INPUT section start

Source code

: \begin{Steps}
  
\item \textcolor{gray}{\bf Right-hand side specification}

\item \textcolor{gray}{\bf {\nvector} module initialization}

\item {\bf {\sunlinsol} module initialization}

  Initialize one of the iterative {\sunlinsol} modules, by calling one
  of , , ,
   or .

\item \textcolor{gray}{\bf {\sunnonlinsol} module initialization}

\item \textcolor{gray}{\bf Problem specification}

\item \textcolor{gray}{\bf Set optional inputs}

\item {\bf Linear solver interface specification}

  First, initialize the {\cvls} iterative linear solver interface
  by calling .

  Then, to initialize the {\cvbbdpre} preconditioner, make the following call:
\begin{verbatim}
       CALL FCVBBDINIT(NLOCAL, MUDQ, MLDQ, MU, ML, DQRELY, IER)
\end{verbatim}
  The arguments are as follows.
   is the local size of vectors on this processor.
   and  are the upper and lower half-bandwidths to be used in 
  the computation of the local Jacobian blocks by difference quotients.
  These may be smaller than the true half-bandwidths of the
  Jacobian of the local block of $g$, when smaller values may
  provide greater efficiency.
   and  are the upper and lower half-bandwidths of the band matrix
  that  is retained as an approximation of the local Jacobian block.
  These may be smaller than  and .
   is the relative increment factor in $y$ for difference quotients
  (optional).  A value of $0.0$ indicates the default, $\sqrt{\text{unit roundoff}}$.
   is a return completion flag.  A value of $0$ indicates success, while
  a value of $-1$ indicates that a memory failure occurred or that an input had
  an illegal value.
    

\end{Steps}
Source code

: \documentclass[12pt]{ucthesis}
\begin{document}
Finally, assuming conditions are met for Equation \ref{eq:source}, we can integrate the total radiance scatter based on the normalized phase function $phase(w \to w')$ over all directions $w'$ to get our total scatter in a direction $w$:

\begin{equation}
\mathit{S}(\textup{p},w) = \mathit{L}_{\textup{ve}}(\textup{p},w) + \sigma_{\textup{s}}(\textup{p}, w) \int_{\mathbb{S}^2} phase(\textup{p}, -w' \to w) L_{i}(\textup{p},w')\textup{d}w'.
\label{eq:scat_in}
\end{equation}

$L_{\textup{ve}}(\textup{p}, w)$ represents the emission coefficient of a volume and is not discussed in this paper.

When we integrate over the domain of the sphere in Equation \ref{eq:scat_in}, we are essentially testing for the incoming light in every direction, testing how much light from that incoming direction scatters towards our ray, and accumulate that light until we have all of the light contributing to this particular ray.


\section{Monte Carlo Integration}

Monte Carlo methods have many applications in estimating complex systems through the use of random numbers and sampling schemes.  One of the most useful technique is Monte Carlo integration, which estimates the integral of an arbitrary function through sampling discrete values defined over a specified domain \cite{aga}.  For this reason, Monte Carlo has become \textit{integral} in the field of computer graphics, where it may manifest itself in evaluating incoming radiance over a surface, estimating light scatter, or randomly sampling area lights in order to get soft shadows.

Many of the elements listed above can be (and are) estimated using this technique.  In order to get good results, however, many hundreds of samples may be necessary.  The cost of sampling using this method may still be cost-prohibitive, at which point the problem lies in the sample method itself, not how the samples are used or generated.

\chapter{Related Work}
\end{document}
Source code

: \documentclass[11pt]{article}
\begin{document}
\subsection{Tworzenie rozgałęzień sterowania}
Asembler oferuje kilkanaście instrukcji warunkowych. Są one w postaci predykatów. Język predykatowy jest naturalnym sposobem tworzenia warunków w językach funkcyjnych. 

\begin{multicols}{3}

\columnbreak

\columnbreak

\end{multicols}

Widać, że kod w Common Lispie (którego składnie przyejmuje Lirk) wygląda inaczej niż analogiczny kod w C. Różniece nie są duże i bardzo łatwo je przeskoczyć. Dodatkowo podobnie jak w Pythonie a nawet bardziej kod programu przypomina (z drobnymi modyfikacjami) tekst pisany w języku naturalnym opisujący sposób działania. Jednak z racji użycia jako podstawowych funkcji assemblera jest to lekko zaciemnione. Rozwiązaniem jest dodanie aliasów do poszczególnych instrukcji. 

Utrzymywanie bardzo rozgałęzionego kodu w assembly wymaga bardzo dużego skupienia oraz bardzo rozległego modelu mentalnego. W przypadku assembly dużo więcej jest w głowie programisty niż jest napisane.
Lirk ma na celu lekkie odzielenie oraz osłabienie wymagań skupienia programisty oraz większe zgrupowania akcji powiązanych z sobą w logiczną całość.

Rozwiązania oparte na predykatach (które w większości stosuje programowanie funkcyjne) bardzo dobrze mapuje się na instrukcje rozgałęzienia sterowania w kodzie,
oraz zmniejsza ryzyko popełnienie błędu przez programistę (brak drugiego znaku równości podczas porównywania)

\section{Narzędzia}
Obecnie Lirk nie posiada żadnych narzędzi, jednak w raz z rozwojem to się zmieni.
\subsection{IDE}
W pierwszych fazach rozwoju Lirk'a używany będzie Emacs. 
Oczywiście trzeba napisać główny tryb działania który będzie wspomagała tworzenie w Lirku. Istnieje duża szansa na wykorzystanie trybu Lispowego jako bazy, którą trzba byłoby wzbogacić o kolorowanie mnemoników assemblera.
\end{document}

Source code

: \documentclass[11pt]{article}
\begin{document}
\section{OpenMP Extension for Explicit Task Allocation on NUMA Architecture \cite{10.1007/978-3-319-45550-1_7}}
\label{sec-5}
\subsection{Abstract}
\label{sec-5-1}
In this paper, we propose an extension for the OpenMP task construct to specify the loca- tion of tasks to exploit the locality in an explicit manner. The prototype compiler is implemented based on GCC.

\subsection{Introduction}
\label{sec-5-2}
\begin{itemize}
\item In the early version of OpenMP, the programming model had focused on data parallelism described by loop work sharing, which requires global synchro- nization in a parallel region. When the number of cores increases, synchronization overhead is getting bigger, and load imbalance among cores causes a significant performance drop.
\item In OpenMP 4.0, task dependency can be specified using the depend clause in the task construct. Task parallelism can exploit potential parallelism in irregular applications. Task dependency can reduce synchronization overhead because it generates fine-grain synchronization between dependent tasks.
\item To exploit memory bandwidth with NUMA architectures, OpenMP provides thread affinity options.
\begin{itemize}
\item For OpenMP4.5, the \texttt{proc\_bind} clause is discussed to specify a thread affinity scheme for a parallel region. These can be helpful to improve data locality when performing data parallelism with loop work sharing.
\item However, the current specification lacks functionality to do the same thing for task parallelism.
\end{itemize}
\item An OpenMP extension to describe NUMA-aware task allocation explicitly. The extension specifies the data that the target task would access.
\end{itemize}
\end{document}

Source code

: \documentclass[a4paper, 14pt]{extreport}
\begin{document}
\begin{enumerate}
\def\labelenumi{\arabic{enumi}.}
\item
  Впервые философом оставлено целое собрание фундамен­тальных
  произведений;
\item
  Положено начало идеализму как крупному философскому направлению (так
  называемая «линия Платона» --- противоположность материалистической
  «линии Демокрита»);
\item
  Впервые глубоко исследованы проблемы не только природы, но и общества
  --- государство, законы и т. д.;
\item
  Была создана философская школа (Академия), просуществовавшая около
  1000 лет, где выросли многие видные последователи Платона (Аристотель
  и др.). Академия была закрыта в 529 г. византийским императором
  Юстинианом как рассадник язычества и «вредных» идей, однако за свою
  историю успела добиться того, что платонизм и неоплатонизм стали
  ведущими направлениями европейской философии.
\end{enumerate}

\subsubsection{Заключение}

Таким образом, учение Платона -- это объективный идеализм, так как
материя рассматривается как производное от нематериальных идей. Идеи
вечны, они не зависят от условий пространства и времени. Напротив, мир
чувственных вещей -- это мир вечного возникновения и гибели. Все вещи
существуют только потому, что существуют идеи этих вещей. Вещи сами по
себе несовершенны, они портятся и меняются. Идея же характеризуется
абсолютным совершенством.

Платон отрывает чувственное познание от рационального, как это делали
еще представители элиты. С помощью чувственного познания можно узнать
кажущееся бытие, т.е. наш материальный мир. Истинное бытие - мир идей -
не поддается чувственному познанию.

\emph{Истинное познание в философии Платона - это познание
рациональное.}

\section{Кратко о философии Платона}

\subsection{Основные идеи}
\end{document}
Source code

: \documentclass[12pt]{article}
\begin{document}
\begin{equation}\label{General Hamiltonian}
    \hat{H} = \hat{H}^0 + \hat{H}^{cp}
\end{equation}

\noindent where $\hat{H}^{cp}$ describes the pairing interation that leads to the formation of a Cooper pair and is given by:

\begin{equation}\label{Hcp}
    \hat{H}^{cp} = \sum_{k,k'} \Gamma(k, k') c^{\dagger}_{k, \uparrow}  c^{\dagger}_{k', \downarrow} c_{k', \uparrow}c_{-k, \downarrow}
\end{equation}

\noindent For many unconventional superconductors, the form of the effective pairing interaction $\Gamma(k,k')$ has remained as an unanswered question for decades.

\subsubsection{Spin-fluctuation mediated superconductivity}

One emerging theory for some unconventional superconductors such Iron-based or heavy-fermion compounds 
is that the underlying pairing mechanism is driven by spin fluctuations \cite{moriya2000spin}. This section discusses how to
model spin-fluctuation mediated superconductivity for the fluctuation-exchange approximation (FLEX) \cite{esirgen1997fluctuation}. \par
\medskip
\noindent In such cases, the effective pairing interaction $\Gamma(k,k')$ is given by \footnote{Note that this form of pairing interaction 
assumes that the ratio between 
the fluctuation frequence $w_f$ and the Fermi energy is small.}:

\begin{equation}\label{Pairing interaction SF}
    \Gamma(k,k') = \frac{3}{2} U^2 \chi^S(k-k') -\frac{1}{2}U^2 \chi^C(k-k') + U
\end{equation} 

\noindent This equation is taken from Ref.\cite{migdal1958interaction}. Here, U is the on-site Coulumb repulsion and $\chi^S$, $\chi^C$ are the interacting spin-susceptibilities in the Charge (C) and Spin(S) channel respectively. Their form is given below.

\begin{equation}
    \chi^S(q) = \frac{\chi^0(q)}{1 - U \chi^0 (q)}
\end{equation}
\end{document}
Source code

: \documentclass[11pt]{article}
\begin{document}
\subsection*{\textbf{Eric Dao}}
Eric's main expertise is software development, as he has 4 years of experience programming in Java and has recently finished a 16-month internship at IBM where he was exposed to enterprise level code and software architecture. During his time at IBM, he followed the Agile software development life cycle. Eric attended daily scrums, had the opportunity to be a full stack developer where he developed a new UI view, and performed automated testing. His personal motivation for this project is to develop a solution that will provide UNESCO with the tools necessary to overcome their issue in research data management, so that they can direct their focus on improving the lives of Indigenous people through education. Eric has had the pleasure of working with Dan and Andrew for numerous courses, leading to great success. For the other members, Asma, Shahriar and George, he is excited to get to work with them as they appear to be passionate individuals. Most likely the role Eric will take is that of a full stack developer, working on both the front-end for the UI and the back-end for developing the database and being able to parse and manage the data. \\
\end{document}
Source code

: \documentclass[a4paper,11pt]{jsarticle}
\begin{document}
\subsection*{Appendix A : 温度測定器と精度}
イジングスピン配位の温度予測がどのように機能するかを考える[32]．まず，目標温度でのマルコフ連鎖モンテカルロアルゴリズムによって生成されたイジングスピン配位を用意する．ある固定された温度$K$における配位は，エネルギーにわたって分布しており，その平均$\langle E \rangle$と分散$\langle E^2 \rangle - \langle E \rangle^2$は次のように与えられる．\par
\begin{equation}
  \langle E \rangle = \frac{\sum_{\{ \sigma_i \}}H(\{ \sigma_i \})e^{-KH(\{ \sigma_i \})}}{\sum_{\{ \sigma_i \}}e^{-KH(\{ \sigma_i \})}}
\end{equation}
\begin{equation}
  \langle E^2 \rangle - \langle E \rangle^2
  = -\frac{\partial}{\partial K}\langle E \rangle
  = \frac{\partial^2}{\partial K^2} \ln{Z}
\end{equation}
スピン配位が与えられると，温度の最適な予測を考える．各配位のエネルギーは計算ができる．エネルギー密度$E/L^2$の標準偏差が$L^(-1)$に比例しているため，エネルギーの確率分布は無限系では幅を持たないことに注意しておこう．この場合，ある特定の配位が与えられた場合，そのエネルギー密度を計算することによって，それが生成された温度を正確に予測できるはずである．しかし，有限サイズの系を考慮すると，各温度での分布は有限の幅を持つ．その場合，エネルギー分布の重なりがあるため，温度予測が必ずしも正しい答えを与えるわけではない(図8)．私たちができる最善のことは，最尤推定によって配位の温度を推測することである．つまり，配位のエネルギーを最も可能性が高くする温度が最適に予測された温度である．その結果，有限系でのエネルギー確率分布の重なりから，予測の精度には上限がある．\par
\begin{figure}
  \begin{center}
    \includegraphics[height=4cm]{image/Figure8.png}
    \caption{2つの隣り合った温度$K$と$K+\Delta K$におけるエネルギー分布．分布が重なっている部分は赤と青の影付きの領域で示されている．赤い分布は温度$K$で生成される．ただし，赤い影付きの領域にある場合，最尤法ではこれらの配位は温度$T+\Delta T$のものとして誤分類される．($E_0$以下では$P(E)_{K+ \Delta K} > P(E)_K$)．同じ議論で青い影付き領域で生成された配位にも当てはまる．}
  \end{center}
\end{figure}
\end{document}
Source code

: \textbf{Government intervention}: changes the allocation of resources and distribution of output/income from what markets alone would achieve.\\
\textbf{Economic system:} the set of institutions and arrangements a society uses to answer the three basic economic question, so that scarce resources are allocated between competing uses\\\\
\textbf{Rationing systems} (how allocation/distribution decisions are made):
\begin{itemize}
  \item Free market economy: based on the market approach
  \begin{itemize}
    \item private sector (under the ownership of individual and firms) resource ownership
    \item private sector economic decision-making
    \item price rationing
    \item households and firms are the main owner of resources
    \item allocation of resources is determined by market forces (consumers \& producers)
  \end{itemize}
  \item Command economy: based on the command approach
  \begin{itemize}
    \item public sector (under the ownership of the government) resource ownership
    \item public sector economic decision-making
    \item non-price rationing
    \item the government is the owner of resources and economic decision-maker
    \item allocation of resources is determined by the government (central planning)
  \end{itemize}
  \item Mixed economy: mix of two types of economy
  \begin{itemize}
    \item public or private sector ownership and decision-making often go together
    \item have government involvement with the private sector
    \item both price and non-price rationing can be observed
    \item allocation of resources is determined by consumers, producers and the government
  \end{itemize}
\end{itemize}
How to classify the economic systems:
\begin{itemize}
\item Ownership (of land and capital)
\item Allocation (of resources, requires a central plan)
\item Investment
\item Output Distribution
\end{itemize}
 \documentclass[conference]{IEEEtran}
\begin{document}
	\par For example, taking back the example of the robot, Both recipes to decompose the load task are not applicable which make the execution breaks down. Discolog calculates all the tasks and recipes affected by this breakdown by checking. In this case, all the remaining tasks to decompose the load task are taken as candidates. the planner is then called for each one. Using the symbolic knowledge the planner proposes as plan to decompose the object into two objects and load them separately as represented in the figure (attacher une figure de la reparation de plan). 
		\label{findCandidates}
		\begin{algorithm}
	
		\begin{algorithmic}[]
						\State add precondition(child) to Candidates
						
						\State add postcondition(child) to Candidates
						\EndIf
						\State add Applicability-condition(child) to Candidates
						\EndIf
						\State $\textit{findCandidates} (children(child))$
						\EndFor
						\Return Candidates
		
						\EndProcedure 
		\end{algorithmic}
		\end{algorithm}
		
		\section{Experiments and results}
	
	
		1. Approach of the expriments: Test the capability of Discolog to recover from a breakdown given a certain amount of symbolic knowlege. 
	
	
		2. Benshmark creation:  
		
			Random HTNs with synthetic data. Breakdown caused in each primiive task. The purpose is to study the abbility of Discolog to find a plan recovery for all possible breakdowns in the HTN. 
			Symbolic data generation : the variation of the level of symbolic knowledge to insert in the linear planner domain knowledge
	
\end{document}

INPUT section end

→ TASK DETAILS
Quote exactly the stretch of lines above that starts at the first one and ends at the line with "by calling .", and nothing beyond it.

→ SOLUTION
Source code

: \begin{Steps}
  
\item \textcolor{gray}{\bf Right-hand side specification}

\item \textcolor{gray}{\bf {\nvector} module initialization}

\item {\bf {\sunlinsol} module initialization}

  Initialize one of the iterative {\sunlinsol} modules, by calling one
  of , , ,
   or .

\item \textcolor{gray}{\bf {\sunnonlinsol} module initialization}

\item \textcolor{gray}{\bf Problem specification}

\item \textcolor{gray}{\bf Set optional inputs}

\item {\bf Linear solver interface specification}

  First, initialize the {\cvls} iterative linear solver interface
  by calling .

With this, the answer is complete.